Pablo Messina
Pablo Messina

Reputation: 441

Pytorch: How to implement nested transformers: a character-level transformer for words and a word-level transformer for sentences?

I have a model in mind, but I'm having a hard time figuring out how to actually implement it in Pytorch, especially when it comes to training the model (e.g. how to define mini-batches, etc.). First of all let me quickly introduce the context:

I'm working on VQA (visual question answering), in which the task is to answer questions about images, for example:

enter image description here

So, letting aside many details, I just want to focus here on the NLP aspect/branch of the model. In order to process the natural language question, I want to use character-level embeddings (instead of traditional word-level embeddings) because they are more robust in the sense that they can easily accommodate for morphological variations in words (e.g. prefixes, suffixes, plurals, verb conjugations, hyphens, etc.).
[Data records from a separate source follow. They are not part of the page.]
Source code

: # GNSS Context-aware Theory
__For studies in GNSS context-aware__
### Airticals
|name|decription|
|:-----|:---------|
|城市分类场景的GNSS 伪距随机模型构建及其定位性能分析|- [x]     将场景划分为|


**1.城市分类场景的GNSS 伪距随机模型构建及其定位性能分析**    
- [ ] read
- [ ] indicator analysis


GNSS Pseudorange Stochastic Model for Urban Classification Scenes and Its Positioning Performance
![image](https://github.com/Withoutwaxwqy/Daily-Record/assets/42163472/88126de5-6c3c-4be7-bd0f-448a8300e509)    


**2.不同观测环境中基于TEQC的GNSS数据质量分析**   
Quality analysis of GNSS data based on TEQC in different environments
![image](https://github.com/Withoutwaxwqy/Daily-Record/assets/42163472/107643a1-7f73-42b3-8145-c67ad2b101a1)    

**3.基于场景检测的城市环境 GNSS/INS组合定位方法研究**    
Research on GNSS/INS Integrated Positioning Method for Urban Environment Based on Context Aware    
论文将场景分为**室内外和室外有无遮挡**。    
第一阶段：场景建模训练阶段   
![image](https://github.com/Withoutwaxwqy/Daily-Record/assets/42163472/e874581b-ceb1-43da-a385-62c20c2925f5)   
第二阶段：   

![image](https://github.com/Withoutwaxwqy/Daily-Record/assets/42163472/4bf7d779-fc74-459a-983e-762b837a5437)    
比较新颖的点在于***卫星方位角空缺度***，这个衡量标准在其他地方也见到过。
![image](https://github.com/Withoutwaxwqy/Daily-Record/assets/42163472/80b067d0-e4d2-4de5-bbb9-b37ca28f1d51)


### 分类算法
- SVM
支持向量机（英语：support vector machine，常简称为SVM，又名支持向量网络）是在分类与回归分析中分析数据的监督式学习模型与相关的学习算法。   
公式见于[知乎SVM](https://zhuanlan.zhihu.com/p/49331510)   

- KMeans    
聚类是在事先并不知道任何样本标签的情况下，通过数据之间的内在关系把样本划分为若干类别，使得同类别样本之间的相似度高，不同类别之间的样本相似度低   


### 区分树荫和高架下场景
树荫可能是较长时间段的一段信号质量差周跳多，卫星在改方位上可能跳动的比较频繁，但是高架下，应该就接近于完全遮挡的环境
But at the same time I don't want to lose the inductive bias of reasoning at the word level. Therefore, I came up with the following design:

enter image description here

As you can see in the picture above, I want to use transformers (or even better, universal transformers), but with a little twist. I want to use 2 transformers: the first one will process each word characters in isolation (character-level transformer) to produce an initial word-level embedding for each word in the question. Once we have all these initial word-level embeddings, a second word-level transformer will refine these embeddings to enrich their representation with context, thus obtaining context-aware word-level embeddings.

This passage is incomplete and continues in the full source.